Spiegelbilder

Die Intensität des Authentischen – Drei Fragen an Ingo Schrader

 

Herr Schrader, eine Gruppe Ihrer Arbeiten nennen Sie „Spiegelbilder“. Was hat es damit auf sich?

Zunächst einmal ist das ganz wörtlich zu verstehen: Ich arbeite hier mit Spiegeln – ob als Übermalung eines Glasspiegels oder als Objekt aus Spiegeln unter Verwendung des Materials. In Bezug auf vorherige Arbeiten knüpfen die Spiegelbilder einerseits an zahlreiche meiner Fotoarbeiten spiegelnder Flächen insbesondere von Wassersituationen an, die mich schon immer faszinieren. Andererseits finden sich auch in meinen architektonischen Arbeiten oft Spiegel an strategischen Stellen. Auch die Grafitbilder oder das Messingobjekt „Aura“ beziehen ihren Reiz aus der Reflektion der Oberfläche. So kam es fast zwangsläufig zur Auseinandersetzung mit dem Spiegel als Material.

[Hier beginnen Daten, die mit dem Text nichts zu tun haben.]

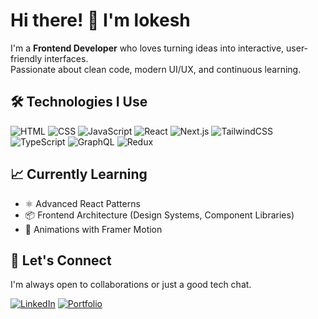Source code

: # Hi there! 👋 I'm lokesh

I'm a **Frontend Developer** who loves turning ideas into interactive, user-friendly interfaces.  
Passionate about clean code, modern UI/UX, and continuous learning.

## 🛠️ Technologies I Use

![HTML](https://img.shields.io/badge/-HTML5-E34F26?style=flat&logo=html5&logoColor=white)
![CSS](https://img.shields.io/badge/-CSS3-1572B6?style=flat&logo=css3&logoColor=white)
![JavaScript](https://img.shields.io/badge/-JavaScript-F7DF1E?style=flat&logo=javascript&logoColor=black)
![React](https://img.shields.io/badge/-React-61DAFB?style=flat&logo=react&logoColor=black)
![Next.js](https://img.shields.io/badge/-Next.js-000000?style=flat&logo=Next.js&logoColor=white)
![TailwindCSS](https://img.shields.io/badge/-TailwindCSS-38B2AC?style=flat&logo=tailwind-css&logoColor=white)
![TypeScript](https://img.shields.io/badge/-TypeScript-3178C6?style=flat&logo=typescript&logoColor=white)
![GraphQL](https://img.shields.io/badge/-Graphql-E10098?style=flat&logo=Graphql&logoColor=white)
![Redux](https://img.shields.io/badge/-Redux-8B8C7A?style=flat&logo=Redux&logoColor=white)


## 📈 Currently Learning

- ⚛️ Advanced React Patterns  
- 📦 Frontend Architecture (Design Systems, Component Libraries)  
- 🧩 Animations with Framer Motion

## 🧠 Let's Connect

I'm always open to collaborations or just a good tech chat.

[![LinkedIn](https://img.shields.io/badge/-LinkedIn-0A66C2?style=flat&logo=linkedin&logoColor=white)](https://www.linkedin.com/in/lokesh-mvs/)
[![Portfolio](https://img.shields.io/badge/-Portfolio-000?style=flat&logo=&logoColor=white)](https://lokeshmvs.dev)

Wo genau liegt hier Ihr Interesse?

Neben der faktischen Widergabe des Gegenübers oder des gespiegelten Objekts beschäftigen mich auch die kulturell impliziten Assoziationen von Spiegeln in verschiedenen Settings: das Eitle, das Billige, das Metaphysische – vom Friseur bis zum Cabaret, von Versailles bis Alibert, von Narziss bis zum Weltraumteleskop.

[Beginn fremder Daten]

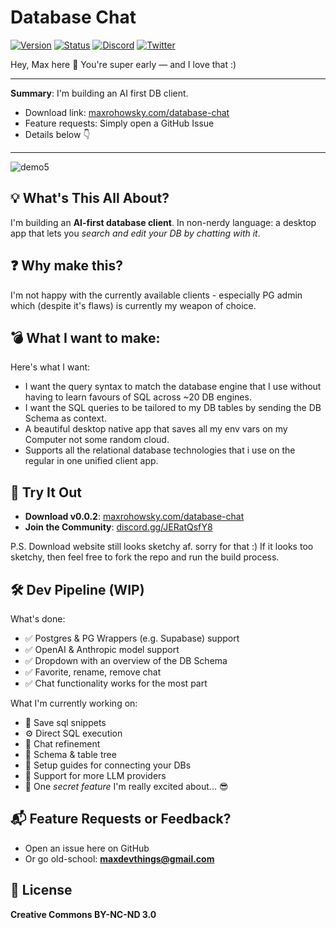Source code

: # Database Chat

[![Version](https://img.shields.io/badge/VERSION-0.0.2-brightgreen?style=for-the-badge)](https://maxrohowsky.com/database-chat)
[![Status](https://img.shields.io/badge/STATUS-EARLY_ACCESS-orange?style=for-the-badge)](https://maxrohowsky.com/database-chat)
[![Discord](https://img.shields.io/badge/COMMUNITY-JOIN_NOW-7289DA?style=for-the-badge&logo=discord&logoColor=white)](https://discord.gg/JERatQsfY8)
[![Twitter](https://img.shields.io/badge/FOLLOW-@MAXROHOWSKY-1DA1F2?style=for-the-badge&logo=twitter&logoColor=white)](https://x.com/MaxRohowsky)

Hey, Max here 👋 You're super early — and I love that :)

-----------------------------------------------------
**Summary**: I'm building an AI first DB client.
- Download link: [maxrohowsky.com/database-chat](https://maxrohowsky.com/database-chat)
- Feature requests: Simply open a GitHub Issue
- Details below 👇
-----------------------------------------------------

![demo5](https://github.com/user-attachments/assets/c96773f7-6152-4755-84c1-e6935884ebca)


## 💡 What's This All About?

I'm building an **AI-first database client**. In non-nerdy language: a desktop app that lets you *search and edit your DB by chatting with it*.

## ❓ Why make this?

I'm not happy with the currently available clients - especially PG admin which (despite it's flaws) is currently my weapon of choice.

## 💣 What I want to make:

Here's what I want:
- I want the query syntax to match the database engine that I use without having to learn favours of SQL across ~20 DB engines.
- I want the SQL queries to be tailored to my DB tables by sending the DB Schema as context.
- A beautiful desktop native app that saves all my env vars on my Computer not some random cloud.
- Supports all the relational database technologies that i use on the regular in one unified client app. 

## 🚀 Try It Out

* **Download v0.0.2**: [maxrohowsky.com/database-chat](https://maxrohowsky.com/database-chat)
* **Join the Community**: [discord.gg/JERatQsfY8](https://discord.gg/JERatQsfY8)

P.S. Download website still looks sketchy af. sorry for that :) If it looks too sketchy, then feel free to fork the repo and run the build process.

## 🛠️ Dev Pipeline (WIP)

What's done:
* ✅ Postgres & PG Wrappers (e.g. Supabase) support
* ✅ OpenAI & Anthropic model support
* ✅ Dropdown with an overview of the DB Schema
* ✅ Favorite, rename, remove chat
* ✅ Chat functionality works for the most part

What I'm currently working on:
* 💾 Save sql snippets
* ⚙️ Direct SQL execution
* 🧠 Chat refinement
* 🌲 Schema & table tree
* 📘 Setup guides for connecting your DBs
* 🔌 Support for more LLM providers
* 🎁 One *secret feature* I'm really excited about... 😎

## 📬 Feature Requests or Feedback?

* Open an issue here on GitHub
* Or go old-school: **maxdevthings@gmail.com**

## 📄 License

**Creative Commons BY-NC-ND 3.0**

Die Modulation der Spiegelfläche, etwa durch Übermalung, bricht die Assoziationen und stellt die ganz ursprüngliche Faszination einer scheinbaren Erweiterung des Raums wieder her. Der Spiegeleffekt wird so auf das gewünschte Maß dosiert und kalibriert.
Andeutungen und Ahnungen, die Verschleierung des Blicks in den verborgenen, virtuellen Raum, geben diesem soviel Geheimnis zurück, dass es wieder spannend wird, in den Spiegel zu sehen. Die entstandenen Strukturen verstehe ich als bewusstes Spiel mit eben dieser Konnotation von Objektivität und Reinheit wie auch mit Subjektivität und Verklärung, dabei geht es immer auch um die räumliche Dimension des Spiegels.

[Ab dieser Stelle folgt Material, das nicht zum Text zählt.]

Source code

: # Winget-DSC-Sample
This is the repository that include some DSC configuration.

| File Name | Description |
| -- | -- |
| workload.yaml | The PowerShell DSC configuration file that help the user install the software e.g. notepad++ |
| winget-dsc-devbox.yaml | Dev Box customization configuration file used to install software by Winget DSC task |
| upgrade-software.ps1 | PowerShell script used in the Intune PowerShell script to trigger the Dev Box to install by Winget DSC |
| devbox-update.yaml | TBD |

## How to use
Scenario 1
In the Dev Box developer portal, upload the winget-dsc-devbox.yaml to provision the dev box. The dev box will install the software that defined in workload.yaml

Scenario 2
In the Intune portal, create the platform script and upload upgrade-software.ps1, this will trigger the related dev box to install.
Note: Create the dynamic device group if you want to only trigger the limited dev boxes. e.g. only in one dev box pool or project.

Das Relief der Oberfläche fokussiert den Blick, reduziert die Fülle der Möglichkeiten und Eindrücke und lenkt den Blick des Betrachters. Gleichzeitig verleiht es dem Werk Vieldeutigkeit und Tiefe. Im Tagesverlauf entstehen durch Lichtveränderung immer wieder neue Wirkungen und Facetten, es entfaltet, bei aller vordergründiger formaler Reduktion, einen unerwarteten Reichtum an Ausdruck und Varianz, den man fast „lebendig“ nennen könnte.

Sie sprechen also vom Übergang der Fläche in den Raum?

Ja genau. Mit meinen Arbeiten lote ich immer wieder die Übergänge zwischen den Dimensionen aus – von Fläche zu Raum und Zeit und damit letztlich hin zum Fluiden, wie der Bewegung im Raum. Je nach Standort des Betrachters und Lichteinfall entstehen unterschiedliche Wirkungen hinsichtlich Farbspiel und Räumlichkeit – so lädt das Objekt immer wieder aufs Neue zum Einnehmen neuer Blickwinkel, zum Erkunden und zur spielerischer Bewegung im Raum ein. Der Betrachter wird zum Objekt und zum bewegten Gegenüber seiner selbst.

Der authentische Augenblick impliziert auch immer den Aspekt des Vergehens. Die physische Präsenz von Werk und Selbst im Raum und ihre Wahrnehmung mit dem eigenen Körper finden hier zusammen. Diese Intensität des Authentischen unterscheidet sich ganz bewusst von den allgegenwärtigen flachen analogen und digitalen Reproduktionen, Fotos und Bildschirminhalten.